まだ人の姿と理性を保っているのか。

まさかここまで自我を持って、抗うとは俺も思っておらず……。

手を離せば今すぐにでも無惨へ飛び掛っていきそうな〇〇の腕を引いている童磨は言葉でこそ、困った風ではあるが内心は現状を楽しんでいた。


無惨の血を取り込み、数日空気を割くような悲鳴を発していた〇〇が落ち着いたのは昨日の夜更け。
見えた鋭利な歯や、猫のように縦筋の入った瞳孔を見るに間違いなく彼女は鬼となっている。
事実、今日の昼間などは陽の光が当たらないよう部屋の隅で体を縮こまらせていたし童磨によって今まで与えられていた傷も全て跡形なく完治していた。

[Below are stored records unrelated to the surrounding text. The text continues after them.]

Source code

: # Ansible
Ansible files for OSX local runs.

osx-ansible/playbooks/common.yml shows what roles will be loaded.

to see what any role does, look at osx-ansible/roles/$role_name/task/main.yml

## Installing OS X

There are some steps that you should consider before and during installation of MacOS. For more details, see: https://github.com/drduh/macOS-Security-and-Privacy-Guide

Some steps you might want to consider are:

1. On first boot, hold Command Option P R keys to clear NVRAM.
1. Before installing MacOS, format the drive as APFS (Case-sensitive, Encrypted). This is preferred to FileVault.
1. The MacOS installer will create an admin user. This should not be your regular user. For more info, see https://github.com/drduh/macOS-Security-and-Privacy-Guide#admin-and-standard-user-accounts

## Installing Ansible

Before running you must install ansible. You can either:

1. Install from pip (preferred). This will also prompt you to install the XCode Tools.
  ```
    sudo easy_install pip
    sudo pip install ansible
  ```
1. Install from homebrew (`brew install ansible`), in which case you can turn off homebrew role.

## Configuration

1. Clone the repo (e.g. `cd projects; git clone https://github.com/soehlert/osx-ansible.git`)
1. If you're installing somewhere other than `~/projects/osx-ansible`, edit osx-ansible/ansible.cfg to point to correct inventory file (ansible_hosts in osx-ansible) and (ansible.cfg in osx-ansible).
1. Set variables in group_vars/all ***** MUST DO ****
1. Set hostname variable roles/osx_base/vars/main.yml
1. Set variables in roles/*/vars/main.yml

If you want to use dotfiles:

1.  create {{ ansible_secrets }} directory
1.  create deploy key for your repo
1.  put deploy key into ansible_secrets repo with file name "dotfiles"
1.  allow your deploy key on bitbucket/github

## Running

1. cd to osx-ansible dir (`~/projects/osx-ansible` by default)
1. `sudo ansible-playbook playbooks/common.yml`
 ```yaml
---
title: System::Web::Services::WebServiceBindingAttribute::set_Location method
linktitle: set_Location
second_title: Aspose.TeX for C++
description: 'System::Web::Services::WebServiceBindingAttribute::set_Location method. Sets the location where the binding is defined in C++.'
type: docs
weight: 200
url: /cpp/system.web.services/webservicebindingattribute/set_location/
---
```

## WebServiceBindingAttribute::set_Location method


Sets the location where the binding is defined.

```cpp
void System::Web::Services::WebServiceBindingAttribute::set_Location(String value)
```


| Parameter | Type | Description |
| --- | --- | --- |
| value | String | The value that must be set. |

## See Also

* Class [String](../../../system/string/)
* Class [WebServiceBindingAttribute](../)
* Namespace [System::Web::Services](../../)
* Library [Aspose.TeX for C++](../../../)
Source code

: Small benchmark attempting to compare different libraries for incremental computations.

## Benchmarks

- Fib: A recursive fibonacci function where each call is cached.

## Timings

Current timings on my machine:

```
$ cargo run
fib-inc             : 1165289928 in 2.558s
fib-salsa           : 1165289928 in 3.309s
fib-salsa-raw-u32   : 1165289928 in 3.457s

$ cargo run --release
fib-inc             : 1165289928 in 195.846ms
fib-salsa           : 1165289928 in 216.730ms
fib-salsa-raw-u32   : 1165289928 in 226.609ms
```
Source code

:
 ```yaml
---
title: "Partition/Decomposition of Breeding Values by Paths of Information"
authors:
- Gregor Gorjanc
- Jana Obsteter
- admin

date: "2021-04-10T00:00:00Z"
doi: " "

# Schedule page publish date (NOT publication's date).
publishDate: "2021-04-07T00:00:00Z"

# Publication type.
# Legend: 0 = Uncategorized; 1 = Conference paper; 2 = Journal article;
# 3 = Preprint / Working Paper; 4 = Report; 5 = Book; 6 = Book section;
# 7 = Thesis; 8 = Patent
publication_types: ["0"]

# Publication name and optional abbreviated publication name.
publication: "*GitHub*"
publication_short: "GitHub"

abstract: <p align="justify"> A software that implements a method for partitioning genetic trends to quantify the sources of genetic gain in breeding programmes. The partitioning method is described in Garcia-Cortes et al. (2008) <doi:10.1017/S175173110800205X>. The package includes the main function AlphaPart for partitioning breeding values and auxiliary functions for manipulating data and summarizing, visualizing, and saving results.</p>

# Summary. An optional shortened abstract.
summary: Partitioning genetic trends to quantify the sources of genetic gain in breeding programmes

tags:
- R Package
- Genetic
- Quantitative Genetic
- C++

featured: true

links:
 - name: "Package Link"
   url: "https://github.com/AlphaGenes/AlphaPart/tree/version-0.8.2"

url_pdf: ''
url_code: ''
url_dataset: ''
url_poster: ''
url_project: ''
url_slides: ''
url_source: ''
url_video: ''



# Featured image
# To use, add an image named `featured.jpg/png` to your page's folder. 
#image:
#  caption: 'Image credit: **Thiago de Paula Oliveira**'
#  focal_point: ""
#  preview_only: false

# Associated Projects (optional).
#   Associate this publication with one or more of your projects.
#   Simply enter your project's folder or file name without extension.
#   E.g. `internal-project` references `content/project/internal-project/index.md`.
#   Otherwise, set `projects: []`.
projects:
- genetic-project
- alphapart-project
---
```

しかし童磨に対する頑なな態度や、鬼殺隊の一人として鬼舞辻無惨を殺してやるという思考に変化は見られず呪いの影響下にもないようだ。

その娘の手網はしっかり握っておけ。
それと"食事"も忘れるな。


無惨を前にふうふう息を荒らげ、涎を滴らせている〇〇を睥睨する無惨に頭を下げた童磨と共に部屋へ戻る。
帰りも行きと同様暴れる事は予測していたので、死なない範疇で毒によって弱らせ部屋の中に放りこんだ。